Friday, March 01, 2013

Lifting the 1994 Combat Exlcusion Policy

What makes the US military so overwhelmingly dominant by international standards? 3 things: Preponderance (sheer size of the force), Technology (most advanced tools of warfare), and force employment (the capability and effective employment of our individual service men and women).  How will admission of women into combat arms affect force quality?  By direction of the Secretary of Defense every position that is currently closed to women will be reviewed and opened unless an exception to policy is requested and approved based upon the 5 Guiding Principles established by the joint chiefs of staff.
By these guidelines the arguments against inclusion of women based upon degraded social dynamics within units (fraternization, sexual tensions, expanded considerations in billeting or field operations) will have difficulty overcoming the SECDEF's standards for accepting gender based exclusion.  Arguments against inclusion based upon the idea that force quality is necessarily degraded, however may hold if (1) lower standards for physical capability are applied to combat arms postions in order to facilitate the integration of women and (2) the lower standards necessarily diminish force quality within that particular field due to the nature of the position.
If lower standards are not applied to positions within the combat arms and the existing male only standards for physical ability are observed, then gender exclusion simply won't have a leg to stand on.  If lower standards are applied to facilitate gender diversity in the combat arms positions currently excluded to women, then those fields that can best demonstrate a diminished level of force quality due to a fundamental dependency upon the physical ability of the individuals within that field will be best postioned to make an argument for gender based exclusion.

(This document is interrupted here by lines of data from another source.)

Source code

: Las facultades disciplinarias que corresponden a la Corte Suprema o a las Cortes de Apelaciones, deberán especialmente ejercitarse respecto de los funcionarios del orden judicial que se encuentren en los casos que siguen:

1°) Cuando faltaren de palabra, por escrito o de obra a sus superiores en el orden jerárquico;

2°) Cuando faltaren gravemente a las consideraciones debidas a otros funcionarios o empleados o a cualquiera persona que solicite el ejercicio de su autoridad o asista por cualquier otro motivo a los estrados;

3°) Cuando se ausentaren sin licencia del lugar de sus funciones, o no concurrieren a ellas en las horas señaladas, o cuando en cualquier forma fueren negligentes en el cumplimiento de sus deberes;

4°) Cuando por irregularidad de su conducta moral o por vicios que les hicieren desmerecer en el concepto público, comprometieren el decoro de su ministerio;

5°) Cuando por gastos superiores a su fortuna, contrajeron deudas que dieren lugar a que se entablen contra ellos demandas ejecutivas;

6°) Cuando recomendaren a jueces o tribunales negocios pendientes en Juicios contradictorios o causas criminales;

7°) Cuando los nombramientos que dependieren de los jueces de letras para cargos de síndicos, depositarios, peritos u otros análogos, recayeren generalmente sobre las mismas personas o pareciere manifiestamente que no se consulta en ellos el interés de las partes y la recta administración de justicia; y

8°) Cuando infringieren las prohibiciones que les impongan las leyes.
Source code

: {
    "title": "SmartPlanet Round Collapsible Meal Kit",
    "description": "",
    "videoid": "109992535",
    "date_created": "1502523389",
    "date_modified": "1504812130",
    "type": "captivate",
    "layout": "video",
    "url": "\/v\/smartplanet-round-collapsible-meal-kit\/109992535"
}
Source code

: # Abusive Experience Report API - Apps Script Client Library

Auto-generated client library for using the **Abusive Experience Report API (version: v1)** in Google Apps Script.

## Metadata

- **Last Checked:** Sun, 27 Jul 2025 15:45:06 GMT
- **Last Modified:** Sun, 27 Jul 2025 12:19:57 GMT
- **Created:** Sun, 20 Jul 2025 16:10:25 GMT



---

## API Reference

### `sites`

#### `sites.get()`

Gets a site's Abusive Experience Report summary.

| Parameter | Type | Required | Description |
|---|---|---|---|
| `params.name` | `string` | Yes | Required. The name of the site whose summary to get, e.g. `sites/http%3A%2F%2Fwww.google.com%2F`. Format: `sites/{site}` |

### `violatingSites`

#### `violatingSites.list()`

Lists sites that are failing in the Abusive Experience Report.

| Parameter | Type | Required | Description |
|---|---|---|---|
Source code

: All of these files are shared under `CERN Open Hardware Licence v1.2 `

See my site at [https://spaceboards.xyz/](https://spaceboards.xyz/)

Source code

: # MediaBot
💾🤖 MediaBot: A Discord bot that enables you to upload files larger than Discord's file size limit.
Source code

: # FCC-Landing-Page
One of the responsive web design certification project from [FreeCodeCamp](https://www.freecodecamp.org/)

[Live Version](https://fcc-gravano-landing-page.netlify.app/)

I would hypothesize that the spectrum for the strongest case for gender exclusion would begin with specialized forces (
Rangers, SEALS, RECON, PARARESCUE, etc.) and Infantry. This spectrum would likely end with the most mechanized combats arms fields (Tanks (the first five minutes is enough to get the idea), artillery) having the weakest case for gender exclusion...That is not to say that these fields cannot make a case at all but rather that physical capability is further from the core group of compentencies that determine force quality in the latter fields relative to the former.